(Stored data)

▼

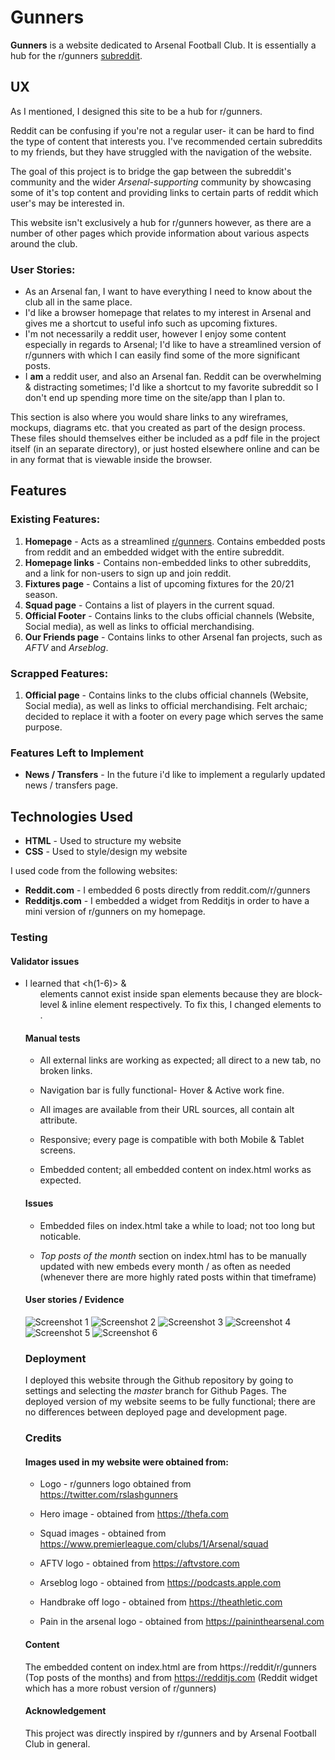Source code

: # Gunners

**Gunners** is a website dedicated to Arsenal Football Club. It is essentially a hub for the r/gunners [subreddit](https://reddit.com/r/gunners).


## UX

As I mentioned, I designed this site to be a hub for r/gunners. 

Reddit can be confusing if you're not a regular user- it can be hard to find the type of content that interests you. I've recommended certain subreddits to my friends, but they have struggled with the navigation of the website. 

The goal of this project is to bridge the gap between the subreddit's community and the wider *Arsenal-supporting* community by showcasing some of it's top content and providing links to certain parts of reddit which user's may be interested in.

This website isn't exclusively a hub for r/gunners however, as there are a number of other pages which provide information about various aspects around the club.


### User Stories:

* As an Arsenal fan, I want to have everything I need to know about the club all in the same place.
* I'd like a browser homepage that relates to my interest in Arsenal and gives me a shortcut to useful info such as upcoming fixtures.
* I'm not necessarily a reddit user, however I enjoy some content especially in regards to Arsenal; I'd like to have a streamlined version of r/gunners with which I can easily find some of the more significant posts.
* I **am** a reddit user, and also an Arsenal fan. Reddit can be overwhelming & distracting sometimes; I'd like a shortcut to my favorite subreddit so I don't end up spending more time on the site/app than I plan to.



This section is also where you would share links to any wireframes, mockups, diagrams etc. that you created as part of the design process. These files should themselves either be included as a pdf file in the project itself (in an separate directory), or just hosted elsewhere online and can be in any format that is viewable inside the browser.

## Features

### Existing Features:

1. **Homepage** - Acts as a streamlined [r/gunners](https://reddit.com/r/gunners). Contains embedded posts from reddit and an embedded widget with the entire subreddit.
2. **Homepage links** - Contains non-embedded links to other subreddits, and a link for non-users to sign up and join reddit.
3. **Fixtures page** - Contains a list of upcoming fixtures for the 20/21 season.
4. **Squad page** - Contains a list of players in the current squad.
5. **Official Footer** - Contains links to the clubs official channels (Website, Social media), as well as links to official merchandising.
6. **Our Friends page** - Contains links to other Arsenal fan projects, such as *AFTV* and *Arseblog*.

### Scrapped Features:

1. **Official page** - Contains links to the clubs official channels (Website, Social media), as well as links to official merchandising. Felt archaic; decided to replace it with a footer on every page which serves the same purpose.

### Features Left to Implement

* **News / Transfers** - In the future i'd like to implement a regularly updated news / transfers page.

## Technologies Used

* **HTML** - Used to structure my website
* **CSS** - Used to style/design my website

I used code from the following websites:

* **Reddit.com** - I embedded 6 posts directly from reddit.com/r/gunners
* **Redditjs.com** - I embedded a widget from Redditjs in order to have a mini version of r/gunners on my homepage.





### Testing

#### Validator issues

* I learned that <h(1-6)> & <ul> elements cannot exist inside span elements because they are block-level & inline element respectively. To fix this, I changed <span> elements to <div>.


#### Manual tests

* All external links are working as expected; all direct to a new tab, no broken links.

* Navigation bar is fully functional- Hover & Active work fine.

* All images are available from their URL sources, all contain alt attribute.

* Responsive; every page is compatible with both Mobile & Tablet screens.

* Embedded content; all embedded content on index.html works as expected.


#### Issues

* Embedded files on index.html take a while to load; not too long but noticable.

* *Top posts of the month* section on index.html has to be manually updated with new embeds every month / as often as needed (whenever there are more highly rated posts within that timeframe)


#### User stories / Evidence

![Screenshot 1](https://ibb.co/Z82MDfr "streamlined version of reddit")
![Screenshot 2](https://ibb.co/4JVKztw "info about the club; fixtures")
![Screenshot 3](https://ibb.co/t3wfmX3 "info about the club; squad")
![Screenshot 4](https://ibb.co/mNd2pvs "info about the club; related sources")
![Screenshot 5](https://ibb.co/sFHY9fK "mobile compatible")
![Screenshot 6](https://ibb.co/yNqZnjS "tablet compatible")


### Deployment
I deployed this website through the Github repository by going to settings and selecting the *master* branch for Github Pages.
The deployed version of my website seems to be fully functional; there are no differences between deployed page and development page.

### Credits

#### Images used in my website were obtained from:

* Logo - r/gunners logo obtained from https://twitter.com/rslashgunners

* Hero image - obtained from https://thefa.com

* Squad images - obtained from https://www.premierleague.com/clubs/1/Arsenal/squad

* AFTV logo - obtained from https://aftvstore.com

* Arseblog logo - obtained from https://podcasts.apple.com

* Handbrake off logo - obtained from https://theathletic.com

* Pain in the arsenal logo - obtained from https://paininthearsenal.com

#### Content

The embedded content on index.html are from https://reddit/r/gunners (Top posts of the months) and from https://redditjs.com (Reddit widget which has a more robust version of r/gunners)

#### Acknowledgement

This project was directly inspired by r/gunners and by Arsenal Football Club in general.

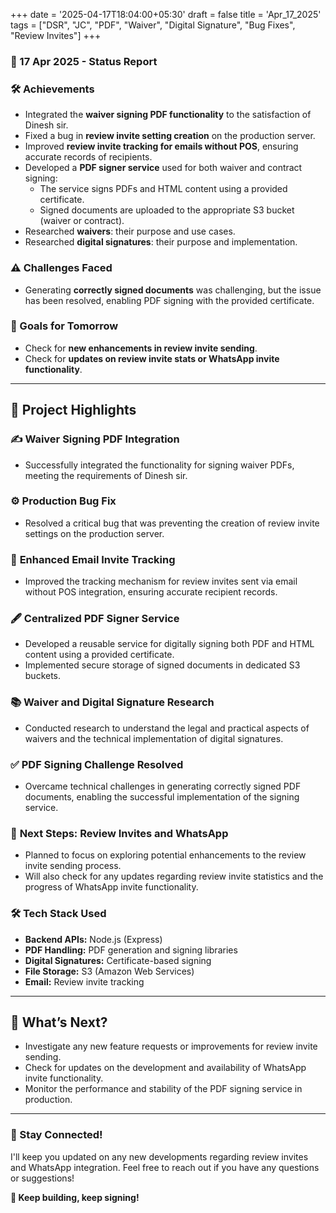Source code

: +++
date = '2025-04-17T18:04:00+05:30'
draft = false
title = 'Apr_17_2025'
tags = ["DSR", "JC", "PDF", "Waiver", "Digital Signature", "Bug Fixes", "Review Invites"]
+++

### **📆 17 Apr 2025 - Status Report**

### **🛠 Achievements**

<!--more-->
- Integrated the **waiver signing PDF functionality** to the satisfaction of Dinesh sir.
- Fixed a bug in **review invite setting creation** on the production server.
- Improved **review invite tracking for emails without POS**, ensuring accurate records of recipients.
- Developed a **PDF signer service** used for both waiver and contract signing:
    - The service signs PDFs and HTML content using a provided certificate.
    - Signed documents are uploaded to the appropriate S3 bucket (waiver or contract).
- Researched **waivers**: their purpose and use cases.
- Researched **digital signatures**: their purpose and implementation.

### **⚠️ Challenges Faced**

- Generating **correctly signed documents** was challenging, but the issue has been resolved, enabling PDF signing with the provided certificate.

### **🎯 Goals for Tomorrow**

- Check for **new enhancements in review invite sending**.
- Check for **updates on review invite stats or WhatsApp invite functionality**.

---

## 📖 **Project Highlights**

### ✍️ **Waiver Signing PDF Integration**

- Successfully integrated the functionality for signing waiver PDFs, meeting the requirements of Dinesh sir.

### ⚙️ **Production Bug Fix**

- Resolved a critical bug that was preventing the creation of review invite settings on the production server.

### 📧 **Enhanced Email Invite Tracking**

- Improved the tracking mechanism for review invites sent via email without POS integration, ensuring accurate recipient records.

### 🖋️ **Centralized PDF Signer Service**

- Developed a reusable service for digitally signing both PDF and HTML content using a provided certificate.
- Implemented secure storage of signed documents in dedicated S3 buckets.

### 📚 **Waiver and Digital Signature Research**

- Conducted research to understand the legal and practical aspects of waivers and the technical implementation of digital signatures.

### ✅ **PDF Signing Challenge Resolved**

- Overcame technical challenges in generating correctly signed PDF documents, enabling the successful implementation of the signing service.

### 🚀 **Next Steps: Review Invites and WhatsApp**

- Planned to focus on exploring potential enhancements to the review invite sending process.
- Will also check for any updates regarding review invite statistics and the progress of WhatsApp invite functionality.

### 🛠️ **Tech Stack Used**

- **Backend APIs:** Node.js (Express)
- **PDF Handling:** PDF generation and signing libraries
- **Digital Signatures:** Certificate-based signing
- **File Storage:** S3 (Amazon Web Services)
- **Email:** Review invite tracking

---

## 🚀 **What’s Next?**

- Investigate any new feature requests or improvements for review invite sending.
- Check for updates on the development and availability of WhatsApp invite functionality.
- Monitor the performance and stability of the PDF signing service in production.

---

### **💬 Stay Connected!**

I'll keep you updated on any new developments regarding review invites and WhatsApp integration. Feel free to reach out if you have any questions or suggestions!

**🚀 Keep building, keep signing!**
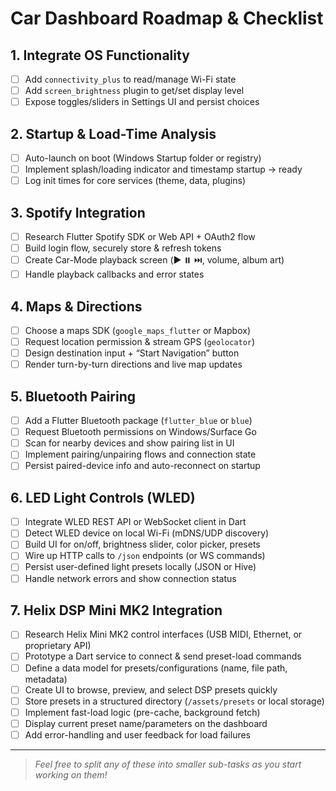 # Car Dashboard Roadmap & Checklist

## 1. Integrate OS Functionality

- [ ] Add `connectivity_plus` to read/manage Wi-Fi state
- [ ] Add `screen_brightness` plugin to get/set display level
- [ ] Expose toggles/sliders in Settings UI and persist choices

## 2. Startup & Load-Time Analysis

- [ ] Auto-launch on boot (Windows Startup folder or registry)
- [ ] Implement splash/loading indicator and timestamp startup → ready
- [ ] Log init times for core services (theme, data, plugins)

## 3. Spotify Integration

- [ ] Research Flutter Spotify SDK or Web API + OAuth2 flow
- [ ] Build login flow, securely store & refresh tokens
- [ ] Create Car-Mode playback screen (▶️ ⏸️ ⏭️, volume, album art)
- [ ] Handle playback callbacks and error states

## 4. Maps & Directions

- [ ] Choose a maps SDK (`google_maps_flutter` or Mapbox)
- [ ] Request location permission & stream GPS (`geolocator`)
- [ ] Design destination input + “Start Navigation” button
- [ ] Render turn-by-turn directions and live map updates

## 5. Bluetooth Pairing

- [ ] Add a Flutter Bluetooth package (`flutter_blue` or `blue`)
- [ ] Request Bluetooth permissions on Windows/Surface Go
- [ ] Scan for nearby devices and show pairing list in UI
- [ ] Implement pairing/unpairing flows and connection state
- [ ] Persist paired-device info and auto-reconnect on startup

## 6. LED Light Controls (WLED)

- [ ] Integrate WLED REST API or WebSocket client in Dart
- [ ] Detect WLED device on local Wi-Fi (mDNS/UDP discovery)
- [ ] Build UI for on/off, brightness slider, color picker, presets
- [ ] Wire up HTTP calls to `/json` endpoints (or WS commands)
- [ ] Persist user-defined light presets locally (JSON or Hive)
- [ ] Handle network errors and show connection status

## 7. Helix DSP Mini MK2 Integration

- [ ] Research Helix Mini MK2 control interfaces (USB MIDI, Ethernet, or proprietary API)
- [ ] Prototype a Dart service to connect & send preset-load commands
- [ ] Define a data model for presets/configurations (name, file path, metadata)
- [ ] Create UI to browse, preview, and select DSP presets quickly
- [ ] Store presets in a structured directory (`/assets/presets` or local storage)
- [ ] Implement fast-load logic (pre-cache, background fetch)
- [ ] Display current preset name/parameters on the dashboard
- [ ] Add error-handling and user feedback for load failures

---

> _Feel free to split any of these into smaller sub-tasks as you start working on them!_
>
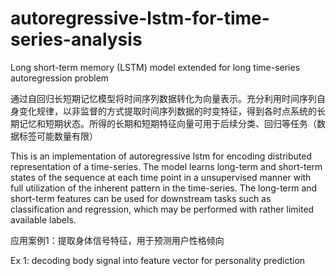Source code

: # autoregressive-lstm-for-time-series-analysis
Long short-term memory (LSTM) model extended for long time-series autoregression problem

通过自回归长短期记忆模型将时间序列数据转化为向量表示。充分利用时间序列自身变化规律，以非监督的方式提取时间序列数据的时变特征，得到各时点系统的长期记忆和短期状态。所得的长期和短期特征向量可用于后续分类、回归等任务（数据标签可能数量有限）

This is an implementation of autoregressive lstm for encoding distributed representation of a time-series. The model learns long-term and short-term states of the sequence at each time point in a unsupervised manner with full utilization of the inherent pattern in the time-series. The long-term and short-term features can be used for downstream tasks such as classification and regression, which may be performed with rather limited available labels.


应用案例1：提取身体信号特征，用于预测用户性格倾向

Ex 1: decoding body signal into feature vector for personality prediction




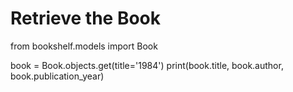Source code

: # Retrieve the Book

from bookshelf.models import Book

book = Book.objects.get(title='1984')
print(book.title, book.author, book.publication_year)

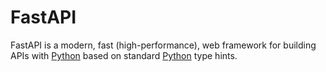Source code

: # FastAPI
FastAPI is a modern, fast (high-performance), web framework for building APIs with [Python](/wiki/Python) based on standard [Python](/wiki/Python) type hints.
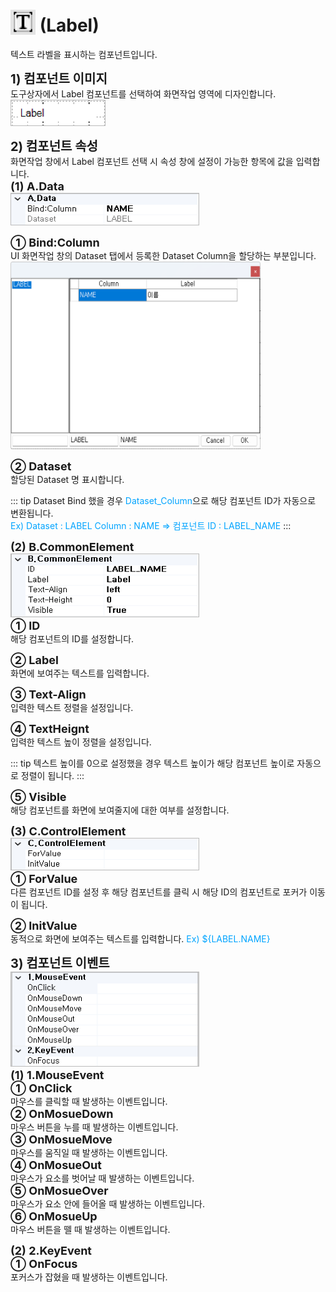 # <img src="../../.vuepress/public/documentation/view-designer/Structure/Tool_Box/Label.png" style="position: relative;top: 5px;" width="40" height="40"> (Label)
텍스트 라벨을 표시하는 컴포넌트입니다.

<b style="font-size: 20px"> 1) 컴포넌트 이미지 </b> <br/>
도구상자에서 Label 컴포넌트를 선택하여 화면작업 영역에 디자인합니다. <br/>
<img src="../../.vuepress/public/documentation/view-designer/Label/Label_Image.png" style="border: 1px solid #bbb;" width="150" height="40"> <br/>

<b style="font-size: 20px"> 2) 컴포넌트 속성 </b> <br/>
화면작업 창에서 Label 컴포넌트 선택 시 속성 창에 설정이 가능한 항목에 값을 입력합니다. <br/>
<b style="font-size: 18px"> (1) A.Data </b> <br/>
<img src="../../.vuepress/public/documentation/view-designer/Label/Label_Data.png"  style="border: 1px solid #bbb;" width="300" height="50"/> 

<b style="font-size: 18px"> ① Bind:Column </b> <br/>
UI 화면작업 창의 Dataset 탭에서 등록한 Dataset Column을 할당하는 부분입니다. <br/>
<img src="../../.vuepress/public/documentation/view-designer/Label/Label_Bind_Column.png"  width="400" height="300"/> 

<b style="font-size: 18px"> ② Dataset </b> <br/>
할당된 Dataset 명 표시합니다. <br/>
<!-- Remark -->
::: tip <Badge type="tip" text="Remark" vertical="middle" /> 
Dataset Bind 했을 경우 <span style="color: #00a4ff;">Dataset_Column</span>으로 해당 컴포넌트 ID가 자동으로 변환됩니다. <br/>
<span style="color: #00a4ff;">Ex) Dataset : LABEL     Column : NAME  ⇒ 컴포넌트 ID : LABEL_NAME </span>
:::
<!-- -->

<b style="font-size: 18px"> (2) B.CommonElement </b> <br/>
<img src="../../.vuepress/public/documentation/view-designer/Label/Label_CommonElement.png"  style="border: 1px solid #bbb;" width="300" height="100"/> <br/>
<b style="font-size: 18px"> ① ID </b> <br/>
해당 컴포넌트의 ID를 설정합니다. 

<b style="font-size: 18px"> ② Label </b> <br/>
화면에 보여주는 텍스트를 입력합니다. 

<b style="font-size: 18px"> ③ Text-Align </b> <br/>
입력한 텍스트 정렬을 설정입니다. 

<b style="font-size: 18px"> ④ TextHeignt </b> <br/>
입력한 텍스트 높이 정렬을 설정입니다. 
<!-- Remark -->
::: tip <Badge type="tip" text="Remark" vertical="middle" /> 
텍스트 높이를 0으로 설정했을 경우 텍스트 높이가 해당 컴포넌트 높이로 자동으로 정렬이 됩니다. 
:::
<!-- -->
<b style="font-size: 18px"> ⑤ Visible </b> <br/>
해당 컴포넌트를 화면에 보여줄지에 대한 여부를 설정합니다. <br/>

<b style="font-size: 18px"> (3) C.ControlElement </b> <br/>
<img src="../../.vuepress/public/documentation/view-designer/Label/Label_ControlElement.png"  style="border: 1px solid #bbb;" width="300" height="50"/> <br/> 
<b style="font-size: 18px"> ① ForValue </b> <br/>
다른 컴포넌트 ID를 설정 후 해당 컴포넌트를 클릭 시 해당 ID의 컴포넌트로 포커가 이동이 됩니다. 

<b style="font-size: 18px"> ② InitValue </b> <br/>
동적으로 화면에 보여주는 텍스트를 입력합니다. <span style="color: #00a4ff;">Ex) ${LABEL.NAME} </span>

<b style="font-size: 20px"> 3) 컴포넌트 이벤트 </b> <br/>
<img src="../../.vuepress/public/documentation/view-designer/Label/Label_Event.png"  style="border: 1px solid #bbb;" width="300" height="150"/> <br/> 
<b style="font-size: 18px"> (1) 1.MouseEvent </b> <br/>
<b style="font-size: 18px"> ① OnClick </b> <br/>
마우스를 클릭할 때 발생하는 이벤트입니다. <br/>
<b style="font-size: 18px"> ② OnMosueDown </b> <br/>
마우스 버튼을 누를 때 발생하는 이벤트입니다. <br/>
<b style="font-size: 18px"> ③ OnMosueMove </b> <br/>
마우스를 움직일 때 발생하는 이벤트입니다. <br/>
<b style="font-size: 18px"> ④ OnMosueOut </b> <br/>
마우스가 요소를 벗어날 때 발생하는 이벤트입니다. <br/>
<b style="font-size: 18px"> ⑤ OnMosueOver </b> <br/>
마우스가 요소 안에 들어올 때 발생하는 이벤트입니다. <br/>
<b style="font-size: 18px"> ⑥ OnMosueUp </b> <br/>
마우스 버튼을 뗄 때 발생하는 이벤트입니다. <br/>

<b style="font-size: 18px"> (2) 2.KeyEvent </b> <br/>
<b style="font-size: 18px"> ① OnFocus </b> <br/>
포커스가 잡혔을 때 발생하는 이벤트입니다. <br/>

▲

## [REQUIRED WORK]
Print, from the entries above, the line with "- [ ] Integrate", the line with "- [ ] Display" and all lines between them, exactly and with nothing else.

## [TASK RESPONSE]
- [ ] Integrate WLED REST API or WebSocket client in Dart
- [ ] Detect WLED device on local Wi-Fi (mDNS/UDP discovery)
- [ ] Build UI for on/off, brightness slider, color picker, presets
- [ ] Wire up HTTP calls to `/json` endpoints (or WS commands)
- [ ] Persist user-defined light presets locally (JSON or Hive)
- [ ] Handle network errors and show connection status

## 7. Helix DSP Mini MK2 Integration

- [ ] Research Helix Mini MK2 control interfaces (USB MIDI, Ethernet, or proprietary API)
- [ ] Prototype a Dart service to connect & send preset-load commands
- [ ] Define a data model for presets/configurations (name, file path, metadata)
- [ ] Create UI to browse, preview, and select DSP presets quickly
- [ ] Store presets in a structured directory (`/assets/presets` or local storage)
- [ ] Implement fast-load logic (pre-cache, background fetch)
- [ ] Display current preset name/parameters on the dashboard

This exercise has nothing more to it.